* [WHAT TO DO]: Return the lines below that contain the word "Creation".
---
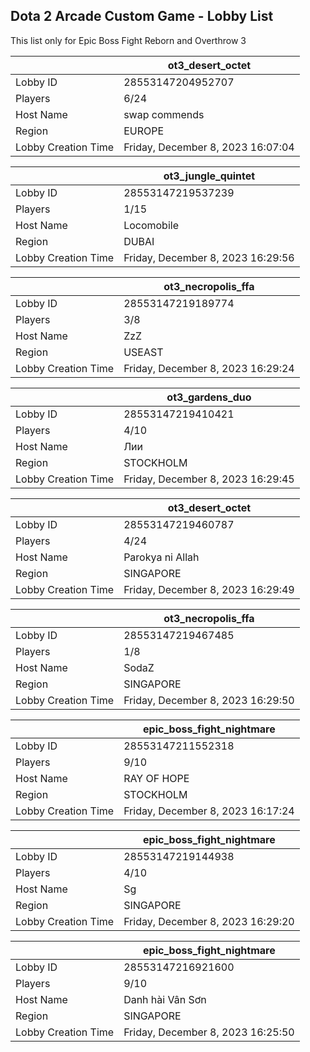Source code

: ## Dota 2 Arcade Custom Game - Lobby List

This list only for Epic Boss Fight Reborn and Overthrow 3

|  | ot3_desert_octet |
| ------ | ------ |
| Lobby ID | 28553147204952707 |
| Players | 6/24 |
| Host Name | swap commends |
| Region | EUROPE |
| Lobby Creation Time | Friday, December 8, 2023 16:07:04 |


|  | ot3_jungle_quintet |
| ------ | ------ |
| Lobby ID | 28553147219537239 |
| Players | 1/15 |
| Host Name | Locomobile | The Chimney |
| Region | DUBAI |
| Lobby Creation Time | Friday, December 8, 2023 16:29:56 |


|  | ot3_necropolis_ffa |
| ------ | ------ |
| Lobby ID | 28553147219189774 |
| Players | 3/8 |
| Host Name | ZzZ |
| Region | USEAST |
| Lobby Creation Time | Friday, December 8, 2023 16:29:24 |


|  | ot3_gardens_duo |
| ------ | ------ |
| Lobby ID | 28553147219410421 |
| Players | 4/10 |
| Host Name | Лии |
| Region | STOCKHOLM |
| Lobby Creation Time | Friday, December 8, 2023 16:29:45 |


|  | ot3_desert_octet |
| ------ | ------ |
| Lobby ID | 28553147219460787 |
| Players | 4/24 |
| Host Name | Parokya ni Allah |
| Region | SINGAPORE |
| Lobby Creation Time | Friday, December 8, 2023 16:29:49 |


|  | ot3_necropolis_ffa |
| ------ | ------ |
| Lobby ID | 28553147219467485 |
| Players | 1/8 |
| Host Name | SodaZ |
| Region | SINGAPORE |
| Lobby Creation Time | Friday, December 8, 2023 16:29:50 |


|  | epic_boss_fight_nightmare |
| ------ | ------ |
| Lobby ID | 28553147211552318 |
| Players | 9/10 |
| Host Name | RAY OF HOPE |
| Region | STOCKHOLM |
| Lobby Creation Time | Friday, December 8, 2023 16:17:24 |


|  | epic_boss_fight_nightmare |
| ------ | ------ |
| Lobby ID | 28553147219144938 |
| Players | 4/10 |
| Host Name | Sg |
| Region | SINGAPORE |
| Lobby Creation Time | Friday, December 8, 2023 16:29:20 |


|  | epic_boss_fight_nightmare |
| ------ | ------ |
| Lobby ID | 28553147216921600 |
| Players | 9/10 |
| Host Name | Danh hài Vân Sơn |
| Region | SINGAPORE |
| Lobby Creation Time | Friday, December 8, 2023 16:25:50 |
---
* [THE COMPLETED TASK]:
| Lobby Creation Time | Friday, December 8, 2023 16:07:04 |
| Lobby Creation Time | Friday, December 8, 2023 16:29:56 |
| Lobby Creation Time | Friday, December 8, 2023 16:29:24 |
| Lobby Creation Time | Friday, December 8, 2023 16:29:45 |
| Lobby Creation Time | Friday, December 8, 2023 16:29:49 |
| Lobby Creation Time | Friday, December 8, 2023 16:29:50 |
| Lobby Creation Time | Friday, December 8, 2023 16:17:24 |
| Lobby Creation Time | Friday, December 8, 2023 16:29:20 |
| Lobby Creation Time | Friday, December 8, 2023 16:25:50 |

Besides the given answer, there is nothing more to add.